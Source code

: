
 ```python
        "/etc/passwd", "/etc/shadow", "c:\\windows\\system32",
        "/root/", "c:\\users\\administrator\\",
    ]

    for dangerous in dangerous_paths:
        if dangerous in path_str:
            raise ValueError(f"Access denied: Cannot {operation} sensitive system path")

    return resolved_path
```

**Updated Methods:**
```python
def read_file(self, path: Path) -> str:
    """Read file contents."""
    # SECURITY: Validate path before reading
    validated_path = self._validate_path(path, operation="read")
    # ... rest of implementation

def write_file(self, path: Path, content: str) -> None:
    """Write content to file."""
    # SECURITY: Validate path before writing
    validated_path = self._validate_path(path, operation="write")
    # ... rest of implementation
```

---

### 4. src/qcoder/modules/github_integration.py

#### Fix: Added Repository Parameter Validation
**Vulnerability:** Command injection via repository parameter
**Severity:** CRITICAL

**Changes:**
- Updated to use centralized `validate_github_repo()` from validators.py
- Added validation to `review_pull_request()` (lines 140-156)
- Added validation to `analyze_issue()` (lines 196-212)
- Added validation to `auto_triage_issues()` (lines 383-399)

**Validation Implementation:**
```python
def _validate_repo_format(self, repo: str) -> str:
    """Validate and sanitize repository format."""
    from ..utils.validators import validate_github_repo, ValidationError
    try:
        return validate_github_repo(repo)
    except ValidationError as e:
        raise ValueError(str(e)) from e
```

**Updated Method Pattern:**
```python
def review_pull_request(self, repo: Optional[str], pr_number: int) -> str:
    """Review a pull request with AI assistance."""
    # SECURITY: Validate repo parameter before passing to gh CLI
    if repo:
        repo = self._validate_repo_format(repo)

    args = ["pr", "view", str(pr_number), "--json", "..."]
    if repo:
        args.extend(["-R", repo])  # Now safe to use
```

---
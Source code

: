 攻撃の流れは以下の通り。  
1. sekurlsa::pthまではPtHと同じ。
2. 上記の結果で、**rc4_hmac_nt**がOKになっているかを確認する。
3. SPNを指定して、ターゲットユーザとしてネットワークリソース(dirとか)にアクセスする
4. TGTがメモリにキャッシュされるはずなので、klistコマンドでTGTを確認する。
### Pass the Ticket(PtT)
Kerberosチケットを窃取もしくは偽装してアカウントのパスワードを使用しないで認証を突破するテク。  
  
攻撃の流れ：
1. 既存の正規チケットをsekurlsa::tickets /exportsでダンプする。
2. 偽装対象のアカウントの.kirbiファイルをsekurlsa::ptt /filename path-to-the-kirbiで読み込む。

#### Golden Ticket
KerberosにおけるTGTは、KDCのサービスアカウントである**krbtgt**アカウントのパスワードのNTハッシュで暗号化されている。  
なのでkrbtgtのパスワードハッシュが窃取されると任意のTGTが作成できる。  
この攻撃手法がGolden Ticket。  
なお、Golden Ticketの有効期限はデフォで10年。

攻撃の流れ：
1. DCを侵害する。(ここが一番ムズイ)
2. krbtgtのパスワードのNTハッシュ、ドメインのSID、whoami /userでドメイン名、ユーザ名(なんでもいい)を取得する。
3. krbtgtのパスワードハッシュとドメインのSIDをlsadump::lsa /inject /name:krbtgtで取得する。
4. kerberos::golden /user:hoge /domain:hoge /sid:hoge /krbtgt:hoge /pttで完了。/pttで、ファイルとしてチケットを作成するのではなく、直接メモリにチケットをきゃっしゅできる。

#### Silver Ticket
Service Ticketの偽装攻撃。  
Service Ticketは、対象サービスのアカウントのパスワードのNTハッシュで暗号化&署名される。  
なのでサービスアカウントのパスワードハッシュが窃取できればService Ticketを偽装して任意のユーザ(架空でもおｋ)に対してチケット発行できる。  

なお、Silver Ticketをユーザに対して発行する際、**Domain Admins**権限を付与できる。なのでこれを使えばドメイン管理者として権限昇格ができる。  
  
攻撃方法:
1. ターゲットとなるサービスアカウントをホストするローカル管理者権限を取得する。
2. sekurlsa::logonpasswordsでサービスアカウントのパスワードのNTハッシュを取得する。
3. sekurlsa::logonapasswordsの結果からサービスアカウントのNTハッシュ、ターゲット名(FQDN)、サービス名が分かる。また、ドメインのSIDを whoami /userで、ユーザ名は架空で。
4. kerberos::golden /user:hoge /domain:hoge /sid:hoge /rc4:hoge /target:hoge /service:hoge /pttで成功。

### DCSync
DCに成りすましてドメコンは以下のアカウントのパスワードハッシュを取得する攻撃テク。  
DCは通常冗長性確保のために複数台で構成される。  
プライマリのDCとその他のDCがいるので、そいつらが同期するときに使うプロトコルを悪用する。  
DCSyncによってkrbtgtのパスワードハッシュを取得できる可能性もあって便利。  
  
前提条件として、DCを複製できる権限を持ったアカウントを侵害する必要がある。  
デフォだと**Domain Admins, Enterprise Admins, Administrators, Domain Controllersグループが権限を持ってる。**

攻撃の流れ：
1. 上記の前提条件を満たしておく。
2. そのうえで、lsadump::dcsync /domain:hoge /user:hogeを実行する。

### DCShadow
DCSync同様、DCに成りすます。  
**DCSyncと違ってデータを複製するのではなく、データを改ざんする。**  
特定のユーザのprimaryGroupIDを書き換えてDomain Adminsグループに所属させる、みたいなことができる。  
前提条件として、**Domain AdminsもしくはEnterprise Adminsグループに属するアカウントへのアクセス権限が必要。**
___
* Exercise goal: All lines above from the line with "4. kerberos::golden /user:hoge /domain:hoge /sid:hoge /rc4:hoge" through the line with "特定のユーザのprimary", both included, are to be set down exactly, with nothing else.

* Answer to the exercise:
4. kerberos::golden /user:hoge /domain:hoge /sid:hoge /rc4:hoge /target:hoge /service:hoge /pttで成功。

### DCSync
DCに成りすましてドメコンは以下のアカウントのパスワードハッシュを取得する攻撃テク。  
DCは通常冗長性確保のために複数台で構成される。  
プライマリのDCとその他のDCがいるので、そいつらが同期するときに使うプロトコルを悪用する。  
DCSyncによってkrbtgtのパスワードハッシュを取得できる可能性もあって便利。  
  
前提条件として、DCを複製できる権限を持ったアカウントを侵害する必要がある。  
デフォだと**Domain Admins, Enterprise Admins, Administrators, Domain Controllersグループが権限を持ってる。**

攻撃の流れ：
1. 上記の前提条件を満たしておく。
2. そのうえで、lsadump::dcsync /domain:hoge /user:hogeを実行する。

### DCShadow
DCSync同様、DCに成りすます。  
**DCSyncと違ってデータを複製するのではなく、データを改ざんする。**  
特定のユーザのprimaryGroupIDを書き換えてDomain Adminsグループに所属させる、みたいなことができる。  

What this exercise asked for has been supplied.